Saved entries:
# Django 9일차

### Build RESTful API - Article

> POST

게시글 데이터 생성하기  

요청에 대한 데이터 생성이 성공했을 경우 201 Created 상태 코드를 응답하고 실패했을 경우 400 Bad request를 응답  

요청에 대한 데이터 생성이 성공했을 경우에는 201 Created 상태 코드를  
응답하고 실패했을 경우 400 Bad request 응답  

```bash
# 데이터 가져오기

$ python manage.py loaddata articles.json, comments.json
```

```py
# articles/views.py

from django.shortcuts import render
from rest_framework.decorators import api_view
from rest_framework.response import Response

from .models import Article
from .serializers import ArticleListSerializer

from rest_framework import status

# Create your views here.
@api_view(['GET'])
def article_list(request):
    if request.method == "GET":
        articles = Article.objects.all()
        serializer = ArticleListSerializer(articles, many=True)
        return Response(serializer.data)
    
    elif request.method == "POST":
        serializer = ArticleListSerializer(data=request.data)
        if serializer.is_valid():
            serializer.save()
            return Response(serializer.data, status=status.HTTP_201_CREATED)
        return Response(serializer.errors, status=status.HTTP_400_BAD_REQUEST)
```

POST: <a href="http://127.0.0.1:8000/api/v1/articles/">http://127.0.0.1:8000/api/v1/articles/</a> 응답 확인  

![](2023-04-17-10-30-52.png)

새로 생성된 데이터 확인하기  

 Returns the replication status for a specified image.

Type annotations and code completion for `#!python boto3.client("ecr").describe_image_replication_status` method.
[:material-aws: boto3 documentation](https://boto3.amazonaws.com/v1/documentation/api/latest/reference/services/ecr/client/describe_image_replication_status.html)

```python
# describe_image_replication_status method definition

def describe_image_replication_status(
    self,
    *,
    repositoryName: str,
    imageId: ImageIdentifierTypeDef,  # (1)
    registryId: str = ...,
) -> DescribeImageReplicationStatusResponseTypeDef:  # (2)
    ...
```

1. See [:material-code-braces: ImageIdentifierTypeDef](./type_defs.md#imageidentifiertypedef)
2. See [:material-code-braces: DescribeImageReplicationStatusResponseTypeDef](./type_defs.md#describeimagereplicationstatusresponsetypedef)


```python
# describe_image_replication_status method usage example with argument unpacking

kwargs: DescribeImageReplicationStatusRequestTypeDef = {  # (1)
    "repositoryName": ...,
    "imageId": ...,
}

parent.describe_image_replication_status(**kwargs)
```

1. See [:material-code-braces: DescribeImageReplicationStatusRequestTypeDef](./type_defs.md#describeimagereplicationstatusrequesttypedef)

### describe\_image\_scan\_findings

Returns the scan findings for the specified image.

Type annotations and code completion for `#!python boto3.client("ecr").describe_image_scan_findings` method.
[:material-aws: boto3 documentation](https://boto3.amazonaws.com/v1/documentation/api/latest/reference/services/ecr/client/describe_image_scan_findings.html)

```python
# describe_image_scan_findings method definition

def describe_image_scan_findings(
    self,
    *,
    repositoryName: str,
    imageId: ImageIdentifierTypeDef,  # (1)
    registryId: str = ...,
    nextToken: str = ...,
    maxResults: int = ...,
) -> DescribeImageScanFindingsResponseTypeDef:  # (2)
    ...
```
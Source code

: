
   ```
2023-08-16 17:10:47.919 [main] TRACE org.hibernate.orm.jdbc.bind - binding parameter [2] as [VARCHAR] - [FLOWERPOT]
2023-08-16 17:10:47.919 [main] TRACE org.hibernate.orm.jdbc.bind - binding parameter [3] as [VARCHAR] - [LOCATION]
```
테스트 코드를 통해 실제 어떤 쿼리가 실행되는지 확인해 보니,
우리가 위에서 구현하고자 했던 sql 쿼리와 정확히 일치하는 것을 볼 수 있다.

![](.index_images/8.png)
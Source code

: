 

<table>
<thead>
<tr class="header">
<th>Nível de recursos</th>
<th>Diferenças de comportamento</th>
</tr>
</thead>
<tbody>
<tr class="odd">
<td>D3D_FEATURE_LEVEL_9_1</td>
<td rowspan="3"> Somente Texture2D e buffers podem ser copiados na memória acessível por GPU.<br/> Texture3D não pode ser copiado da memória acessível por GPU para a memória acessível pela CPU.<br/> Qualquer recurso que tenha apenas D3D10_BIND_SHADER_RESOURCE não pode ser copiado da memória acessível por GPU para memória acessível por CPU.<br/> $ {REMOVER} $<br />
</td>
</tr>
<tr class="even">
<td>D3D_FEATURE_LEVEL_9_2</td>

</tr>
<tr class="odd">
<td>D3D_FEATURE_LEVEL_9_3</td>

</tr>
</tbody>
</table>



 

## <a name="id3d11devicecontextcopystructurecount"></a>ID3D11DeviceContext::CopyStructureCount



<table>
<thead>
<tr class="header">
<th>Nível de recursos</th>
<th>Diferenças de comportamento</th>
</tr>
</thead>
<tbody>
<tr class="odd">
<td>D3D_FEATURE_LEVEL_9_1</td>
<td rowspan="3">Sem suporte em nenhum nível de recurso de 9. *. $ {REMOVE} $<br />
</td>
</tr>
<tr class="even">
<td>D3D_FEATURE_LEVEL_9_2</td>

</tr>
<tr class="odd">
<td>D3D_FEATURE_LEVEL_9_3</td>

#### PROMPT
An exact copy of every record is required.

#### WRITTEN SOLUTION
# Django 9일차

### Build RESTful API - Article

> POST

게시글 데이터 생성하기  

요청에 대한 데이터 생성이 성공했을 경우 201 Created 상태 코드를 응답하고 실패했을 경우 400 Bad request를 응답  

요청에 대한 데이터 생성이 성공했을 경우에는 201 Created 상태 코드를  
응답하고 실패했을 경우 400 Bad request 응답  

```bash
# 데이터 가져오기

$ python manage.py loaddata articles.json, comments.json
```

```py
# articles/views.py

from django.shortcuts import render
from rest_framework.decorators import api_view
from rest_framework.response import Response

from .models import Article
from .serializers import ArticleListSerializer

from rest_framework import status

# Create your views here.
@api_view(['GET'])
def article_list(request):
    if request.method == "GET":
        articles = Article.objects.all()
        serializer = ArticleListSerializer(articles, many=True)
        return Response(serializer.data)
    
    elif request.method == "POST":
        serializer = ArticleListSerializer(data=request.data)
        if serializer.is_valid():
            serializer.save()
            return Response(serializer.data, status=status.HTTP_201_CREATED)
        return Response(serializer.errors, status=status.HTTP_400_BAD_REQUEST)
```

POST: <a href="http://127.0.0.1:8000/api/v1/articles/">http://127.0.0.1:8000/api/v1/articles/</a> 응답 확인  

![](2023-04-17-10-30-52.png)

새로 생성된 데이터 확인하기  

 Returns the replication status for a specified image.

Type annotations and code completion for `#!python boto3.client("ecr").describe_image_replication_status` method.
[:material-aws: boto3 documentation](https://boto3.amazonaws.com/v1/documentation/api/latest/reference/services/ecr/client/describe_image_replication_status.html)

```python
# describe_image_replication_status method definition

def describe_image_replication_status(
    self,
    *,
    repositoryName: str,
    imageId: ImageIdentifierTypeDef,  # (1)
    registryId: str = ...,
) -> DescribeImageReplicationStatusResponseTypeDef:  # (2)
    ...
```

1. See [:material-code-braces: ImageIdentifierTypeDef](./type_defs.md#imageidentifiertypedef)
2. See [:material-code-braces: DescribeImageReplicationStatusResponseTypeDef](./type_defs.md#describeimagereplicationstatusresponsetypedef)


```python
# describe_image_replication_status method usage example with argument unpacking

kwargs: DescribeImageReplicationStatusRequestTypeDef = {  # (1)
    "repositoryName": ...,
    "imageId": ...,
}

parent.describe_image_replication_status(**kwargs)
```

1. See [:material-code-braces: DescribeImageReplicationStatusRequestTypeDef](./type_defs.md#describeimagereplicationstatusrequesttypedef)

### describe\_image\_scan\_findings

Returns the scan findings for the specified image.

Type annotations and code completion for `#!python boto3.client("ecr").describe_image_scan_findings` method.
[:material-aws: boto3 documentation](https://boto3.amazonaws.com/v1/documentation/api/latest/reference/services/ecr/client/describe_image_scan_findings.html)

```python
# describe_image_scan_findings method definition

def describe_image_scan_findings(
    self,
    *,
    repositoryName: str,
    imageId: ImageIdentifierTypeDef,  # (1)
    registryId: str = ...,
    nextToken: str = ...,
    maxResults: int = ...,
) -> DescribeImageScanFindingsResponseTypeDef:  # (2)
    ...
```
Source code

:
   ```
2023-08-16 17:10:47.919 [main] TRACE org.hibernate.orm.jdbc.bind - binding parameter [2] as [VARCHAR] - [FLOWERPOT]
2023-08-16 17:10:47.919 [main] TRACE org.hibernate.orm.jdbc.bind - binding parameter [3] as [VARCHAR] - [LOCATION]
```
테스트 코드를 통해 실제 어떤 쿼리가 실행되는지 확인해 보니,
우리가 위에서 구현하고자 했던 sql 쿼리와 정확히 일치하는 것을 볼 수 있다.

![](.index_images/8.png)
Source code

: 

<table>
<thead>
<tr class="header">
<th>Nível de recursos</th>
<th>Diferenças de comportamento</th>
</tr>
</thead>
<tbody>
<tr class="odd">
<td>D3D_FEATURE_LEVEL_9_1</td>
<td rowspan="3"> Somente Texture2D e buffers podem ser copiados na memória acessível por GPU.<br/> Texture3D não pode ser copiado da memória acessível por GPU para a memória acessível pela CPU.<br/> Qualquer recurso que tenha apenas D3D10_BIND_SHADER_RESOURCE não pode ser copiado da memória acessível por GPU para memória acessível por CPU.<br/> $ {REMOVER} $<br />
</td>
</tr>
<tr class="even">
<td>D3D_FEATURE_LEVEL_9_2</td>

</tr>
<tr class="odd">
<td>D3D_FEATURE_LEVEL_9_3</td>

</tr>
</tbody>
</table>



 

## <a name="id3d11devicecontextcopystructurecount"></a>ID3D11DeviceContext::CopyStructureCount



<table>
<thead>
<tr class="header">
<th>Nível de recursos</th>
<th>Diferenças de comportamento</th>
</tr>
</thead>
<tbody>
<tr class="odd">
<td>D3D_FEATURE_LEVEL_9_1</td>
<td rowspan="3">Sem suporte em nenhum nível de recurso de 9. *. $ {REMOVE} $<br />
</td>
</tr>
<tr class="even">
<td>D3D_FEATURE_LEVEL_9_2</td>

</tr>
<tr class="odd">
<td>D3D_FEATURE_LEVEL_9_3</td>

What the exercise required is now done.